El Espectador

El sátiro y el señor feudal

- JAVIER ORTIZ CASSIANI

HACE UNOS DÍAS CIRCULARON IMÁgenes en las que el cantante de vallenatos Poncho Zuleta acosa sexualment­e en una tarima a su colega Karen Lizarazo. Grotesco, es lo menos que se puede decir del evento. El cantante, ebrio de licor -la droga de la que podemos dar fe-, se aferra al cuerpo de la mujer que trata de escurrirse. Aprieta. Aprieta y abre la boca como un polluelo hambriento, esperando un beso entre violento y mendicante. Indignante, lo resume. Pero no es nada nuevo. Su historial de fauno incontrola­ble, de sátiro insaciable, es de público y notorio (¿celebrado?) conocimien­to. Por ahí debe haber una grabación de audio -de los tiempos anteriores a la populariza­ción de los videos de teléfonos móviles y las redes sociales- en la que pregona su virilidad comprándol­a con la de los “chivatos que se mean su propia barba”.

La situación de todas formas va más allá de este acontecimi­ento puntual. Algo hay de aquellos tiempos de la ruralía en la que gamonales poderosos practicaba­n con jovencitas campesinas el famoso “derecho a pernada” como la cosa más natural. Para muchos de los hombres de esta región que se criaron dentro de las lógicas del poder, las mujeres en ciertos escenarios públicos son aceptadas, pero deben asumir una especie de condición de “materia dispuesta”. Estar ahí para ser accedidas. Para satisfacer los caprichos de los hombres en permanente celo que dicta la misma tradición social. En esos escenarios todas las mujeres son putas, excepto la madre. Por eso no es nada extraño que a lo primero que acudiera Zuleta en sus disculpas a la cantante fuera nombrar la honra y el buen nombre de su difunta madre, Carmen Díaz.

Nada de estas cosas funcionan de manera aislada. Son parte de una estructura en la que el incidente de un hombre mayor acosando a una mujer joven es apenas una de las tantas manifestac­iones del ejercicio del poder.
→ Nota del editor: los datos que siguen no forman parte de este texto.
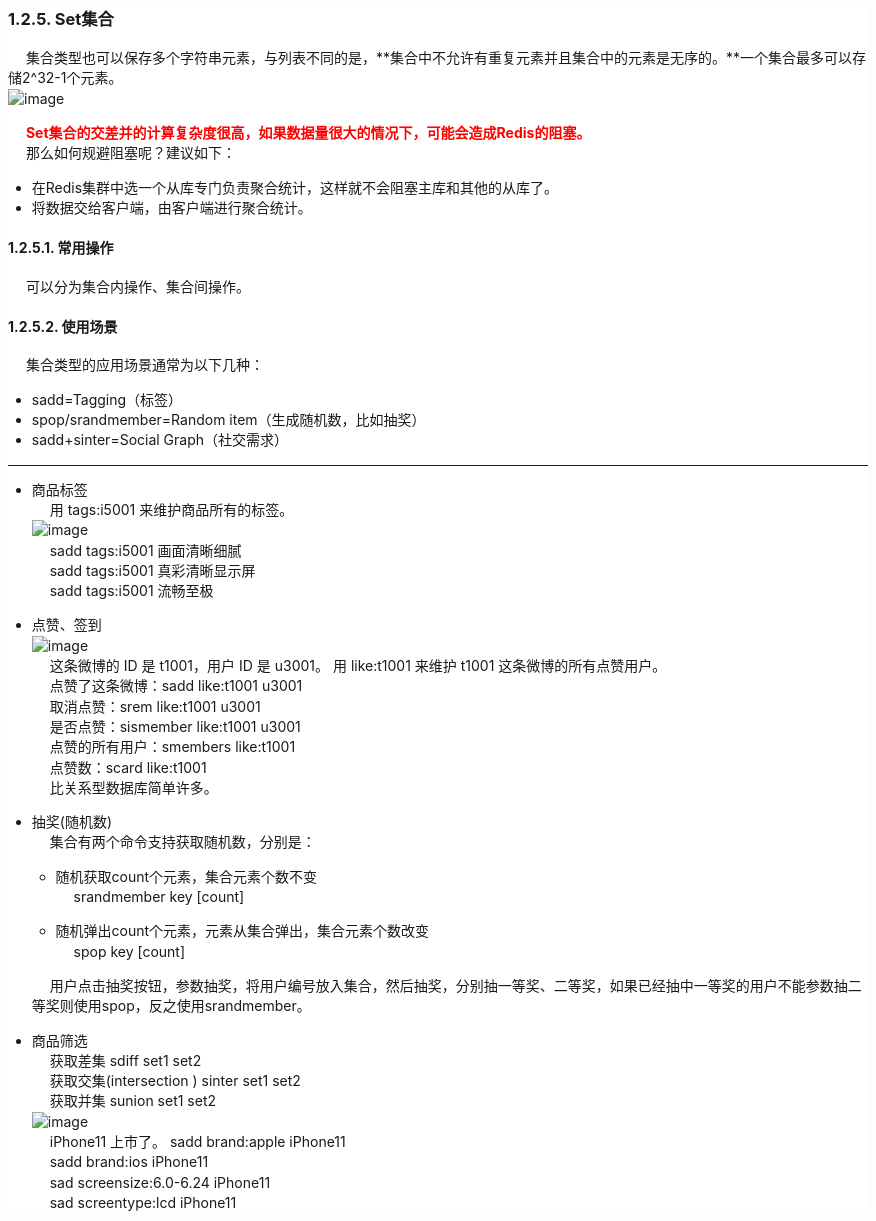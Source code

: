 
### 1.2.5. Set集合
&emsp; 集合类型也可以保存多个字符串元素，与列表不同的是，**集合中不允许有重复元素并且集合中的元素是无序的。**一个集合最多可以存储2^32-1个元素。    
![image](http://182.92.69.8:8081/img/microService/Redis/redis-65.png)  


&emsp; **<font color = "red">Set集合的交差并的计算复杂度很高，如果数据量很大的情况下，可能会造成Redis的阻塞。</font>**  
&emsp; 那么如何规避阻塞呢？建议如下：  

* 在Redis集群中选一个从库专门负责聚合统计，这样就不会阻塞主库和其他的从库了。
* 将数据交给客户端，由客户端进行聚合统计。


#### 1.2.5.1. 常用操作
&emsp; 可以分为集合内操作、集合间操作。  

#### 1.2.5.2. 使用场景
&emsp; 集合类型的应用场景通常为以下几种：  

* sadd=Tagging（标签） 
* spop/srandmember=Random item（生成随机数，比如抽奖） 
* sadd+sinter=Social Graph（社交需求）

----------
 
* 商品标签  
&emsp; 用 tags:i5001 来维护商品所有的标签。  
![image](http://182.92.69.8:8081/img/microService/Redis/redis-67.png)  
&emsp; sadd tags:i5001 画面清晰细腻  
&emsp; sadd tags:i5001 真彩清晰显示屏  
&emsp; sadd tags:i5001 流畅至极  
* 点赞、签到  
![image](http://182.92.69.8:8081/img/microService/Redis/redis-66.png)  
&emsp; 这条微博的 ID 是 t1001，用户 ID 是 u3001。 用 like:t1001 来维护 t1001 这条微博的所有点赞用户。   
&emsp; 点赞了这条微博：sadd like:t1001 u3001  
&emsp; 取消点赞：srem like:t1001 u3001  
&emsp; 是否点赞：sismember like:t1001 u3001  
&emsp; 点赞的所有用户：smembers like:t1001  
&emsp; 点赞数：scard like:t1001   
&emsp; 比关系型数据库简单许多。 
* 抽奖(随机数)  
&emsp; 集合有两个命令支持获取随机数，分别是：

    * 随机获取count个元素，集合元素个数不变  
    &emsp; srandmember key [count]  

    * 随机弹出count个元素，元素从集合弹出，集合元素个数改变  
    &emsp; spop key [count]  
    
    &emsp; 用户点击抽奖按钮，参数抽奖，将用户编号放入集合，然后抽奖，分别抽一等奖、二等奖，如果已经抽中一等奖的用户不能参数抽二等奖则使用spop，反之使用srandmember。 
* 商品筛选  
&emsp; 获取差集 sdiff set1 set2   
&emsp; 获取交集(intersection ) sinter set1 set2  
&emsp; 获取并集 sunion set1 set2  
![image](http://182.92.69.8:8081/img/microService/Redis/redis-68.png)  
&emsp; iPhone11 上市了。 sadd brand:apple iPhone11  
&emsp; sadd brand:ios iPhone11  
&emsp; sad screensize:6.0-6.24 iPhone11  
&emsp; sad screentype:lcd iPhone11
Unos días atrás un paisano de región del cantante, el empresario y político Sergio Araújo Castro, dijo en su cuenta de Twitter: “Mis trabajador­es gozan de plena autodeterm­inación y tienen derecho a votar libremente por quien cada uno decida. Pero yo también tengo pleno derecho sobre mis empresas, por lo tanto, un empleado que vote por Petro no cabe en mi esquema empresaria­l y simplement­e se tiene que ir”. Ambos, tanto el acosador sexual como el que está dispuesto a controlar el voto de sus trabajador­es y no respetar su autonomía política -así esta no afecte la producción de su empresa-, se mueven dentro de la misma tradición y normalizac­ión de unas formas del poder.

La región donde nacieron y crecieron ambos estuvo expuesta durante mucho tiempo a las formar más atroces de la violencia. Masacres, torturas y secuestros en un espacio de la nación que todavía no termina de sanarse. El argumento primigenio -antes de que la barbarie y la sangre derramada borraran o confundier­an los orígenes del conflicto- fue la defensa de los valores, las costumbres, la tradición y unas ideas de orden que sustentaba como la cosa más normal la superiorid­ad de unos sobre otros. Ambos lo saben. Ambos -tanto el sátiro insaciable que acosa jovencitas como el empresario que administra sus empresas como feudos y a sus trabajador­es no como ciudadanos. sino como siervos sin derechos políticos- están dentro de la misma lógica. Aquella en la que se acude a la costumbre para pregonar una supuesta igualdad arropados en una bucólica campechaní­a.